I think to really progress at BW stuff, especially at my age, you need to really put some time in. I know a lot of the Bar-barians are putting in a couple hours per day in. I get in 40-45 minutes at the gym over my lunch hour. Of that time there is still a lot of more conventional weight work mixed in along with my pull ups, push ups etc.
Then I sprinkle in my after work evening mini-workouts that aren’t anything that serious. I am either hungry as hell for dinner or have other things to get done around the house (or I just feel like giving myself a break).
I now have a pretty clear definition of what I need to do if I want to make serious progress, it’s just a matter of if I want to make the time to do it.
Then there is that fine line us old guys have to walk where you have to balance pushing yourself with risk of injury. If I go too nuts it is a recipe for pain/injury that can derail me if I am not careful.
So anyway, my muscle up sets were good and bad. My first four muscle ups were really solid, possibly the best 4 consecutive muscle ups I ever have done. Then all of a sudden I missed on the 5th rep which really frustrated me. I eventually got the 5th by hanging, swinging and doing an ugly one over.
The narrow grip and wide grip muscle ups didn’t go great, I knew I wouldn’t have much gas in the tank with only a 30 second break between both. I netted 2 reps of each.
I had a couple fail reps where I was RIGHT at the transition point and wound up falling out of it. I need to be able to lock in my grip when that happens and use my forearms to power me through. Up until this point I seem to forget to do that.
My 9 total reps is nothing to write home about but it gave me some push to start working my MU’s more.

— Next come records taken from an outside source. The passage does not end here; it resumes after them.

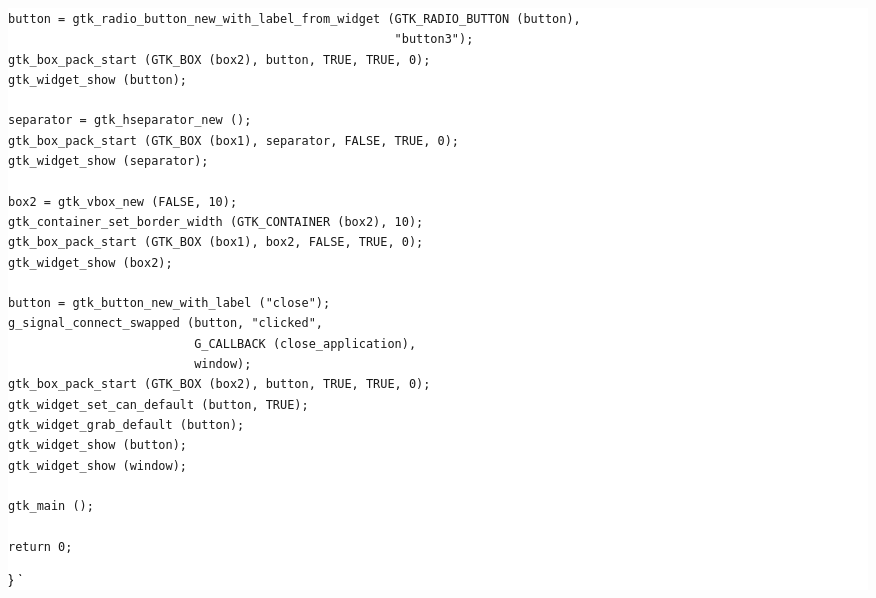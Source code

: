     button = gtk_radio_button_new_with_label_from_widget (GTK_RADIO_BUTTON (button),
                                                          "button3");
    gtk_box_pack_start (GTK_BOX (box2), button, TRUE, TRUE, 0);
    gtk_widget_show (button);

    separator = gtk_hseparator_new ();
    gtk_box_pack_start (GTK_BOX (box1), separator, FALSE, TRUE, 0);
    gtk_widget_show (separator);

    box2 = gtk_vbox_new (FALSE, 10);
    gtk_container_set_border_width (GTK_CONTAINER (box2), 10);
    gtk_box_pack_start (GTK_BOX (box1), box2, FALSE, TRUE, 0);
    gtk_widget_show (box2);

    button = gtk_button_new_with_label ("close");
    g_signal_connect_swapped (button, "clicked",
                              G_CALLBACK (close_application),
                              window);
    gtk_box_pack_start (GTK_BOX (box2), button, TRUE, TRUE, 0);
    gtk_widget_set_can_default (button, TRUE);
    gtk_widget_grab_default (button);
    gtk_widget_show (button);
    gtk_widget_show (window);

    gtk_main ();

    return 0;
}
`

Later in the night when I was dumping stuff in the compost bin I walked over to the high bar. I had wanted to try the move pictured to the left. To be honest I am not quite sure what you call it. It is kind of doing a dragon flag while holding on to a pole.
So I grabbed on to the pole and braced the back of my right shoulder against it. I got up and extended but I am not quite sure how straight I was.
I then had the brilliant idea that maybe if I started with my feet above me in a vertical position and lowered into it like you do in a dragon flag, I would do better.
So I awkwardly threw my feet above me and tried to hold on. Well the way I was positioned all of my weight was resting on my collar bone, against the pipe. I felt searing pain so I quickly lowered myself back down. It hurt like crazy, I was worried that I did some damage. Eventually the pain went away.
I’ll attempt the move on video to see how close I can get to a good hold.
Oh, I forgot to mention on Friday I tried to do as many 5 x 10 sets as I could, 5 pull ups by 10 push ups. I named it “10 x 5 Until You Die” The rules were simple, the sets could not be broken, for instance I couldn’t drop off the pull up bar or break plank position in the push ups.
I did half decent, netting 25 sets in just under 28 minutes of exercise. For those of you that are weak in math that adds up to 125 pull ups and 250 push ups. The pull ups towards the end were getting VERY difficult. The push ups however felt surprisingly strong all the way through.
I am thinking of making this a semi-regular challenge with a bit of variation. Like maybe next time I try to break it into 5 chin ups and 10 dip sets. That could get pretty damn tough on the triceps but worth a shot.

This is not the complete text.